Tracking Regulatory Requirements
Staying current with regulatory developments can be a full-time job. Whereas some larger companies may have a corporate compliance specialist dedicated to this task, smaller businesses may need to use multiple tools to keep up to date. The following are some of the ways that a business can track regulatory activity:
- Become familiar with and regularly check the websites of the governing agencies in the federal sector, state in which the business resides, and local jurisdictions, as well as industry-specific agencies. Most of these sites offer alert services that will send an email when changes are announced.
- Attend conferences, seminars, and trainings (in-person and web-based). There are several organizations that offer annual seminars that give an overview of new laws and compliance requirements as it applies to the workplace.
- Join industry associations that keep members abreast of regulatory updates that are specific to the trade.
- Partner with a third-party company, such as True Office Learning, that tracks compliance requirements.
- Subscribe to newsletters, mailing lists, and blogs that address compliance-related and pending legislation news. Most law firms that practice workplace responsibilities law offer these communication tools and are a great source of information. Remember to watch pending legislation from these sources as well.
Taking Steps to Comply
Once a business implements a system of tracking regulatory updates, they then have to have procedures in place to analyze the applicability of regulatory changes, the impact on the organization, and what needs to be done to comply. In its guidance entitled Evaluation of Corporate Compliance Programs, the Department of Justice states, "One hallmark of an effective compliance program is its capacity to improve and evolve." This is most evident in incorporating the necessary changes emanating from regulatory updates.
Reviewing the following areas of the business in response to new requirements is a good starting point for examining whether changes need to be made to operational procedures:
- Policies and Procedures – Every business needs to have policies and procedures in place that provide guidance to employees of what is expected of them and consequences for not following those rules. Such policies and procedures need to be conveyed to employees through a company handbook, training, or notification system (such as a company intranet).
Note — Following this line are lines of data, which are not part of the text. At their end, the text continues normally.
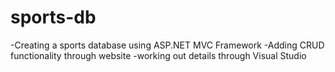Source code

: # sports-db
-Creating a sports database using ASP.NET MVC Framework
-Adding CRUD functionality through website
-working out details through Visual Studio
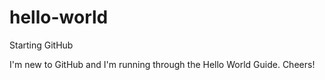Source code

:# hello-world
Starting GitHub

I'm new to GitHub and I'm running through the Hello World Guide. Cheers!
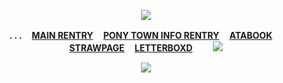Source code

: <div align="center">
  
![](https://komarev.com/ghpvc/?username=10shadows&label=the+great+lake&color=orange&style=plastic)
  
<b>. . .  ㅤ[MAIN RENTRY](https://rentry.co/crushingwaves) ㅤ[PONY TOWN INFO RENTRY](https://rentry.co/angelofdarkness) ㅤ[ATABOOK](https://portal.atabook.org/) ㅤ[STRAWPAGE](https://madnesscombat.straw.page/) ㅤ[LETTERBOXD](https://letterboxd.com/xpurgation/) ㅤ ㅤ![](https://gifcity.carrd.co/assets/images/gallery141/34905453.gif?v=47652796) </b>


![](https://cdn.donmai.us/sample/91/e7/__ishmael_yi_sang_and_heathcliff_project_moon_and_1_more_drawn_by_8ight__sample-91e7892598ca8a67239a39e07440c179.jpg)


</div>
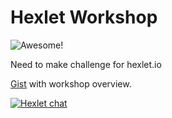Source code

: # Hexlet Workshop 
![Awesome!](https://cdn.rawgit.com/sindresorhus/awesome/d7305f38d29fed78fa85652e3a63e154dd8e8829/media/badge.svg)

Need to make challenge for hexlet.io

[Gist](https://gist.github.com/mokevnin/1148dc09d4bcfa20fbc5177f09e8ca1f) with workshop overview.

[![Hexlet chat](http://slack-ru.hexlet.io/badge.svg)](http://slack-ru.hexlet.io)

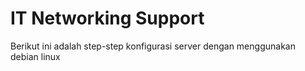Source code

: # IT Networking Support

Berikut ini adalah step-step konfigurasi server dengan menggunakan debian linux
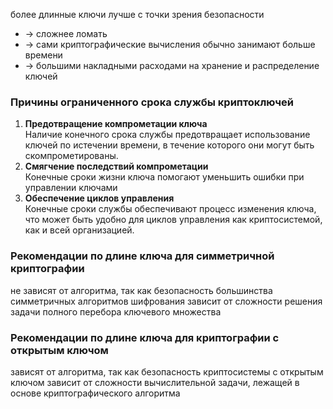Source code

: более длинные ключи лучше с точки зрения безопасности
- -> сложнее ломать
- -> сами криптографические вычисления обычно занимают больше времени
- -> большими накладными расходами на хранение и распределение ключей

### Причины ограниченного срока службы криптоключей

1. **Предотвращение компрометации ключа**<br>Наличие конечного срока службы предотвращает использование ключей по истечении времени, в течение которого они могут быть скомпрометированы.
1. **Смягчение последствий компрометации**<br>Конечные сроки жизни ключа помогают уменьшить ошибки при управлении ключами
1. **Обеспечение циклов управления**<br>Конечные сроки службы обеспечивают процесс изменения ключа, что может быть удобно для циклов управления как криптосистемой, как и всей организацией.

### Рекомендации по длине ключа для симметричной криптографии

не зависят от алгоритма, так как безопасность большинства симметричных алгоритмов шифрования зависит от сложности решения задачи полного перебора ключевого множества

### Рекомендации по длине ключа для криптографии с открытым ключом

зависят от алгоритма, так как безопасность криптосистемы с открытым ключом зависит от сложности вычислительной задачи, лежащей в основе криптографического алгоритма


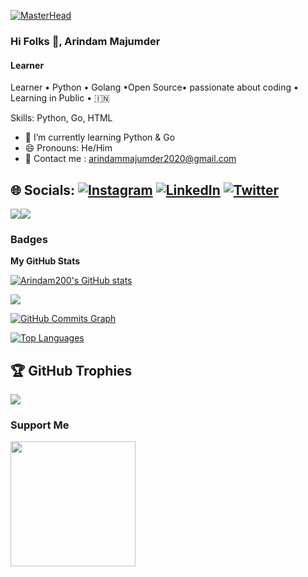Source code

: [![MasterHead](https://media-exp1.licdn.com/dms/image/C4D16AQGeme7U95Mb4Q/profile-displaybackgroundimage-shrink_350_1400/0/1659070890089?e=1668038400&v=beta&t=7BrAMQROwob-jrfoKAXYe4OKkQDkZPlX1qQIhUdmsV4)](https://github.com/Arindam200)
### Hi Folks 👋, Arindam Majumder
#### Learner
Learner • Python • Golang •Open Source•
passionate about coding • Learning in Public • 🇮🇳

Skills: Python, Go, HTML

- 🌱 I’m currently learning Python & Go 
- 😄 Pronouns: He/Him 
- 📧 Contact me : arindammajumder2020@gmail.com


## 🌐 Socials: [![Instagram](https://img.shields.io/badge/Instagram-%23E4405F.svg?logo=Instagram&logoColor=white)]() [![LinkedIn](https://img.shields.io/badge/LinkedIn-%230077B5.svg?logo=linkedin&logoColor=white)](https://www.linkedin.com/in/arindam-majumder-021bb623b/) [![Twitter](https://img.shields.io/badge/Twitter-%231DA1F2.svg?logo=Twitter&logoColor=white)](https://twitter.com/Arindam_1729) 


<a href="https://www.twitter.com/arindam_1729" target="_blank" rel="noreferrer"><img
src="https://img.shields.io/twitter/follow/arindam_1729?logo=twitter&style=for-the-badge&color=0891b2&labelColor=1c1917"
/></a><a href="https://www.github.com/Arindam200" target="_blank" rel="noreferrer"><img
src="https://img.shields.io/github/followers/Arindam200?logo=github&style=for-the-badge&color=0891b2&labelColor=1c1917" /></a>

### Badges

<b>My GitHub Stats</b>

<a href="http://www.github.com/Arindam200"><img src="https://github-readme-stats.vercel.app/api?username=Arindam200&show_icons=true&hide=&count_private=true&title_color=0891b2&text_color=ffffff&icon_color=0891b2&bg_color=1c1917&hide_border=true&show_icons=true" alt="Arindam200's GitHub stats" /></a>  

<a href="http://www.github.com/Arindam200"><img src="https://github-readme-streak-stats.herokuapp.com/?user=Arindam200&stroke=ffffff&background=1c1917&ring=0891b2&fire=0891b2&currStreakNum=ffffff&currStreakLabel=0891b2&sideNums=ffffff&sideLabels=ffffff&dates=ffffff&hide_border=true" /></a>

<a href="http://www.github.com/Arindam200"><img src="https://activity-graph.herokuapp.com/graph?username=Arindam200&bg_color=1c1917&color=ffffff&line=0891b2&point=ffffff&area_color=1c1917&area=true&hide_border=true&custom_title=GitHub%20Commits%20Graph" alt="GitHub Commits Graph" /></a>

<a href="https://github.com/Arindam200" align="left"><img src="https://github-readme-stats.vercel.app/api/top-langs/?username=Arindam200&langs_count=10&title_color=0891b2&text_color=ffffff&icon_color=0891b2&bg_color=1c1917&hide_border=true&locale=en&custom_title=Top%20%Languages" alt="Top Languages" /></a>


## 🏆 GitHub Trophies
![](https://github-profile-trophy.vercel.app/?username=Arindam200&theme=radical&no-frame=true&no-bg=true&margin-w=4)


### Support Me

<a href="https://www.buymeacoffee.com/Arindam200"><img src="https://cdn.buymeacoffee.com/buttons/v2/default-yellow.png" width="200" /></a>


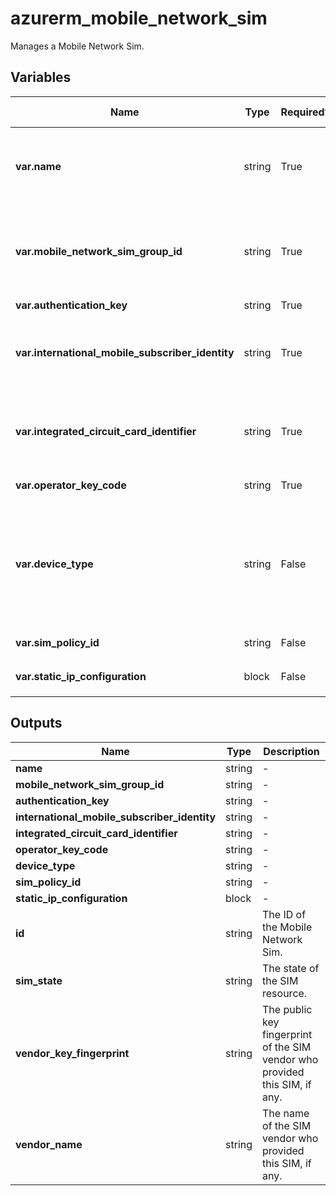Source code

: # azurerm_mobile_network_sim

Manages a Mobile Network Sim.

## Variables

| Name | Type | Required? | Default  | possible values | Description |
| ---- | ---- | --------- | -------- | ----------- | ----------- |
| **var.name** | string | True | -  |  -  | The name which should be used for this Mobile Network Sim. Changing this forces a new Mobile Network Sim to be created. | 
| **var.mobile_network_sim_group_id** | string | True | -  |  -  | The ID of the Mobile Network which the Mobile Network Sim belongs to. Changing this forces a new Mobile Network Sim to be created. | 
| **var.authentication_key** | string | True | -  |  -  | The Ki value for the SIM. | 
| **var.international_mobile_subscriber_identity** | string | True | -  |  -  | The international mobile subscriber identity (IMSI) for the SIM. Changing this forces a new Mobile Network Sim to be created. | 
| **var.integrated_circuit_card_identifier** | string | True | -  |  -  | The integrated circuit card ID (ICCID) for the SIM. Changing this forces a new Mobile Network Sim to be created. | 
| **var.operator_key_code** | string | True | -  |  -  | The Opc value for the SIM. | 
| **var.device_type** | string | False | -  |  -  | An optional free-form text field that can be used to record the device type this SIM is associated with, for example `Video camera`. The Azure portal allows SIMs to be grouped and filtered based on this value. | 
| **var.sim_policy_id** | string | False | -  |  -  | The ID of SIM policy used by this SIM. | 
| **var.static_ip_configuration** | block | False | -  |  -  | A `static_ip_configuration` block. | 



## Outputs

| Name | Type | Description |
| ---- | ---- | --------- | 
| **name** | string  | - | 
| **mobile_network_sim_group_id** | string  | - | 
| **authentication_key** | string  | - | 
| **international_mobile_subscriber_identity** | string  | - | 
| **integrated_circuit_card_identifier** | string  | - | 
| **operator_key_code** | string  | - | 
| **device_type** | string  | - | 
| **sim_policy_id** | string  | - | 
| **static_ip_configuration** | block  | - | 
| **id** | string  | The ID of the Mobile Network Sim. | 
| **sim_state** | string  | The state of the SIM resource. | 
| **vendor_key_fingerprint** | string  | The public key fingerprint of the SIM vendor who provided this SIM, if any. | 
| **vendor_name** | string  | The name of the SIM vendor who provided this SIM, if any. |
The policies and procedures of the business should be created to comply with federal, state, and municipal requirements. Therefore, when a regulatory guideline has changed, a company must amend its policies and procedures to reflect that update.
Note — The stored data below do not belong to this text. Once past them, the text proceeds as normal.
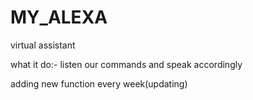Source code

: # MY_ALEXA
virtual assistant


what it do:- listen our commands and speak accordingly

adding new function every week(updating)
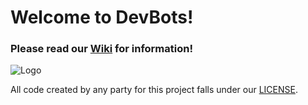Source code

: # Welcome to DevBots!

### Please read our [Wiki](https://github.com/dev-launchers/devbots__general/wiki) for information!

![Logo](https://github.com/dev-launchers/devbots__general/blob/main/art/Logos/LOGO-DevBots_dk_bk.jpg "Logo")

All code created by any party for this project falls under our [LICENSE](https://github.com/dev-launchers/devbots__general/blob/main/LICENSE).

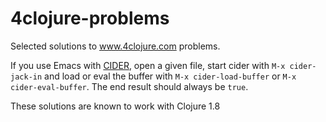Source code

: # 4clojure-problems
Selected solutions to www.4clojure.com problems.

If you use Emacs with [CIDER](https://github.com/clojure-emacs/cider/), open a given file, start cider with `M-x cider-jack-in` and load or eval the buffer with `M-x cider-load-buffer` or `M-x cider-eval-buffer`. The end result should always be `true`.

These solutions are known to work with Clojure 1.8
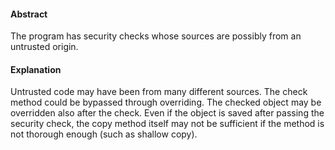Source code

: #### Abstract
The program has security checks whose sources are possibly from an untrusted origin.

#### Explanation
Untrusted code may have been from many different sources. The check method could be bypassed through overriding. The checked object may be overridden also after the check. Even if the object is saved after passing the security check, the copy method itself may not be sufficient if the method is not thorough enough (such as shallow copy).
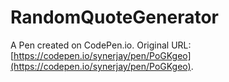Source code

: # RandomQuoteGenerator

A Pen created on CodePen.io. Original URL: [https://codepen.io/synerjay/pen/PoGKgeo](https://codepen.io/synerjay/pen/PoGKgeo).


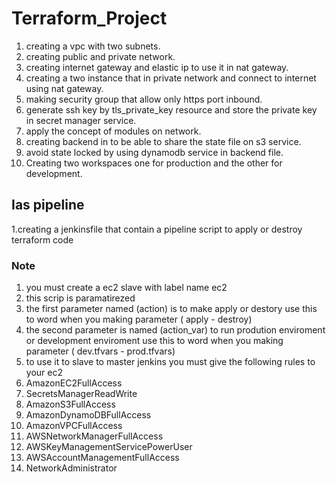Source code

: # Terraform_Project
1. creating a vpc with two subnets.
2. creating public and private network. 
3. creating internet gateway and elastic ip to use it in nat gateway.
4. creating a two instance that in private network and connect to internet using nat gateway.
5. making security group that allow only https port inbound.
6. generate ssh key by tls_private_key resource and store the private key in secret manager service.
7. apply the concept of modules on network.
8. creating backend in to be able to share the state file on s3 service.
9. avoid state locked by using dynamodb service in backend file.
10. Creating two workspaces one for production and the other for development. 
## Ias pipeline
1.creating a jenkinsfile that contain a pipeline script to apply or destroy terraform code
### Note
1. you must create a ec2 slave with label name ec2
2. this scrip is paramatirezed
  1. the first parameter named (action) is to make apply or destory use this to word when you making parameter ( apply - destroy)
  2. the second parameter is named (action_var) to run prodution enviroment or development enviroment use this to word when you making parameter ( dev.tfvars - prod.tfvars)
4. to use it to slave to master jenkins you must give the following rules to your ec2
  1. AmazonEC2FullAccess
  2. SecretsManagerReadWrite
  3. AmazonS3FullAccess
  4. AmazonDynamoDBFullAccess
  5. AmazonVPCFullAccess
  6. AWSNetworkManagerFullAccess
  7. AWSKeyManagementServicePowerUser
  8. AWSAccountManagementFullAccess
  9. NetworkAdministrator


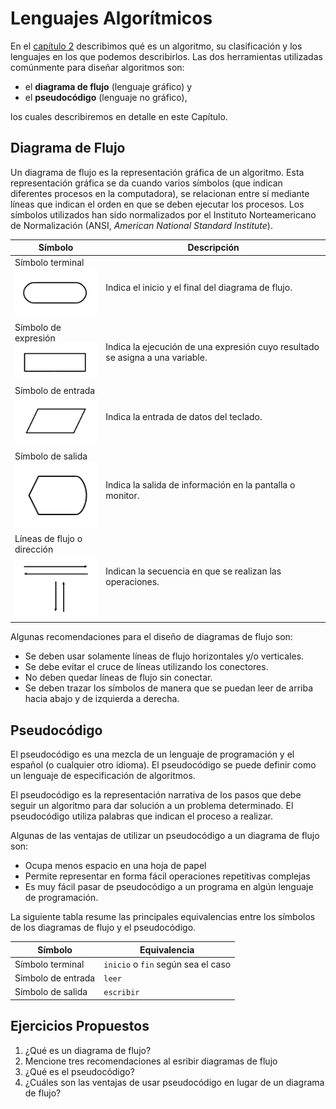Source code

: # Lenguajes Algorítmicos

En el [capítulo 2](docs/entidades-primitivas.html) describimos qué es un
algoritmo, su clasificación y los lenguajes en los que podemos describirlos. Las
dos herramientas utilizadas comúnmente para diseñar algoritmos son:

* el **diagrama de flujo** (lenguaje gráfico) y
* el **pseudocódigo** (lenguaje no gráfico),

los cuales describiremos en detalle en este Capítulo.

## Diagrama de Flujo

Un diagrama de flujo es la representación gráfica de un algoritmo. Esta
representación gráfica se da cuando varios símbolos (que indican diferentes
procesos en la computadora), se relacionan entre sí mediante líneas que indican
el orden en que se deben ejecutar los procesos. Los símbolos utilizados han
sido normalizados por el Instituto Norteamericano de Normalización (ANSI,
*American National Standard Institute*).

| Símbolo | Descripción |
| ------- | ----------- |
| Símbolo terminal <br> ![Terminal](images/simbolo-terminal.png) | Indica el inicio y el final del diagrama de flujo. |
| Símbolo de expresión <br> ![Expresión](images/simbolo-asignacion.png) | Indica la ejecución de una expresión cuyo resultado se asigna a una variable. |
| Símbolo de entrada <br> ![Entrada](images/simbolo-entrada.png) | Indica la entrada de datos del teclado. |
| Símbolo de salida <br> ![Salida](images/simbolo-pantalla.png) | Indica la salida de información en la pantalla o monitor. |
| Líneas de flujo o dirección <br> ![Flujo](images/simbolo-lineas-flujo.png) | Indican la secuencia en que se realizan las operaciones. |

Algunas recomendaciones para el diseño de diagramas de flujo son:

-   Se deben usar solamente líneas de flujo horizontales y/o verticales.
-   Se debe evitar el cruce de líneas utilizando los conectores.
-   No deben quedar líneas de flujo sin conectar.
-   Se deben trazar los símbolos de manera que se puedan leer de arriba
    hacia abajo y de izquierda a derecha.

## Pseudocódigo

El pseudocódigo es una mezcla de un lenguaje de programación y el español (o
cualquier otro idioma). El pseudocódigo se puede definir como un lenguaje de
especificación de algoritmos.

El pseudocódigo es la representación narrativa de los pasos que debe seguir un
algoritmo para dar solución a un problema determinado. El pseudocódigo utiliza 
palabras que indican el proceso a realizar.

Algunas de las ventajas de utilizar un pseudocódigo a un diagrama de flujo son:

-   Ocupa menos espacio en una hoja de papel
-   Permite representar en forma fácil operaciones repetitivas complejas
-   Es muy fácil pasar de pseudocódigo a un programa en algún lenguaje
    de programación.

La siguiente tabla resume las principales equivalencias entre los símbolos de los
diagramas de flujo y el pseudocódigo.

| Símbolo | Equivalencia |
| ------- | ------------ |
| Símbolo terminal | `inicio` o `fin` según sea el caso |
| Símbolo de entrada | `leer` |
| Símbolo de salida | `escribir` |

## Ejercicios Propuestos

1.  ¿Qué es un diagrama de flujo?
2.  Mencione tres recomendaciones al esribir diagramas de flujo
3.  ¿Qué es el pseudocódigo?
4.  ¿Cuáles son las ventajas de usar pseudocódigo en lugar de un diagrama de
    flujo?
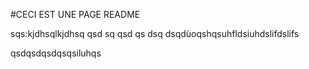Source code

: #CECI EST UNE PAGE README

sqs:kjdhsqlkjdhsq
qsd
sq
qsd
qs
dsq
dsqdùoqshqsuhfldsiuhdslifdslifs

qsdqsdqsdqsqsiluhqs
- Training – Training is an essential element of corporate compliance. Many laws and regulations impose mandatory training requirements. In some cases, training is not strictly mandated by law or regulations. Rather, regulators expect companies to do training as part of their compliance program. Additionally, training is a key component of mitigating risk to the business. Any new laws or guidelines need to be incorporated into the existing training program and additional or refresher training may be needed.
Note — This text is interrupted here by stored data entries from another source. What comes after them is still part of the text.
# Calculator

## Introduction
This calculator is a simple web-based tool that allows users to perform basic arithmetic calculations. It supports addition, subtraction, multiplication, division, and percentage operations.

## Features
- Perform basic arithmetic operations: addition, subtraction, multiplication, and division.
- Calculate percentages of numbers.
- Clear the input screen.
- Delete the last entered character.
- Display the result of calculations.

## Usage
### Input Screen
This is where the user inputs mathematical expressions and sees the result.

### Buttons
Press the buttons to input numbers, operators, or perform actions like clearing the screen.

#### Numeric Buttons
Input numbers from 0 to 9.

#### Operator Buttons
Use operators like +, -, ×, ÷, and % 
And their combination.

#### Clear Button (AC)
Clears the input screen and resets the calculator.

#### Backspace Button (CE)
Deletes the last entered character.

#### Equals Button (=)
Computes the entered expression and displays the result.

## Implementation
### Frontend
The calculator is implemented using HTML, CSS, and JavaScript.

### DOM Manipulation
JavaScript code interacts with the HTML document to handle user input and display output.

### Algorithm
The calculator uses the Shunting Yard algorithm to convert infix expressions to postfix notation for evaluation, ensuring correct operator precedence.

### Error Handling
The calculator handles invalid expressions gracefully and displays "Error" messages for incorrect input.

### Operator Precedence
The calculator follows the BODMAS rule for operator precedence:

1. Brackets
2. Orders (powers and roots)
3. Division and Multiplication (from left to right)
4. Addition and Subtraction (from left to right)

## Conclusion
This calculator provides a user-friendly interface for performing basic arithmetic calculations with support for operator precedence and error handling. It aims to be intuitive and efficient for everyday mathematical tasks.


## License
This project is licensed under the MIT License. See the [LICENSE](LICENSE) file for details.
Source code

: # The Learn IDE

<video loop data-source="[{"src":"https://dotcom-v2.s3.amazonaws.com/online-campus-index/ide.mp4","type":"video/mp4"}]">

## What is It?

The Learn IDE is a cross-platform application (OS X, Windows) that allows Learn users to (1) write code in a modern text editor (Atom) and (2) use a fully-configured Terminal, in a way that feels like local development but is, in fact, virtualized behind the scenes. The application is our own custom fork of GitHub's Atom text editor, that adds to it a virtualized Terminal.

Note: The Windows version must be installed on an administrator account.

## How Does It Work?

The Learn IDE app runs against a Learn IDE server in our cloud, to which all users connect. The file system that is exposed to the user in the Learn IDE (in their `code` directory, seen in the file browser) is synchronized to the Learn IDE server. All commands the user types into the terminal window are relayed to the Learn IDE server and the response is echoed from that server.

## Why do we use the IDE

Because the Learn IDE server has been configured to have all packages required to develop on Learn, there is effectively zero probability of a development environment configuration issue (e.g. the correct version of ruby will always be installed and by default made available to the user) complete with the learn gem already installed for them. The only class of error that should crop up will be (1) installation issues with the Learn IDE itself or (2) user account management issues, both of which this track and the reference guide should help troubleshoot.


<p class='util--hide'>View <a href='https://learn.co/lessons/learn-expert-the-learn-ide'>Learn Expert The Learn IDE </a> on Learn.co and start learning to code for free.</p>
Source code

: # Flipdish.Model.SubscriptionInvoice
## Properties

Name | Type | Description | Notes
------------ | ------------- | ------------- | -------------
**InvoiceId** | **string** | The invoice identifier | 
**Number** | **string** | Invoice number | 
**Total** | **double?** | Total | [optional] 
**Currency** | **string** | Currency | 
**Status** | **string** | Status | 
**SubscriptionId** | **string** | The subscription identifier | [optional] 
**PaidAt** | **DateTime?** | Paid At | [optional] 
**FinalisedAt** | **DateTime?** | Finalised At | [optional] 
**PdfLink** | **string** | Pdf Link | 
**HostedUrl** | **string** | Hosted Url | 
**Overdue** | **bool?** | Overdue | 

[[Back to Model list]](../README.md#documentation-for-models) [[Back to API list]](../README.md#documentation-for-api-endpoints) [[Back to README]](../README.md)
- Record-keeping – Record-keeping, a critical component of compliance programs, is necessary to demonstrate that regulatory obligations are being fulfilled. Some laws include very specific requirements regarding the types of records that must be created and maintained. New guidelines or laws may necessitate a business to update its record-keeping procedures.
Keeping up with regulatory changes doesn’t have to be intimidating if a business has the right tools and resources. Partnering with a reliable third-party vendor can go a long way in meeting corporate compliance requirements and keeping policies, training, and record-keeping current. Failing to comply with regulatory requirements can have costly and devastating consequences.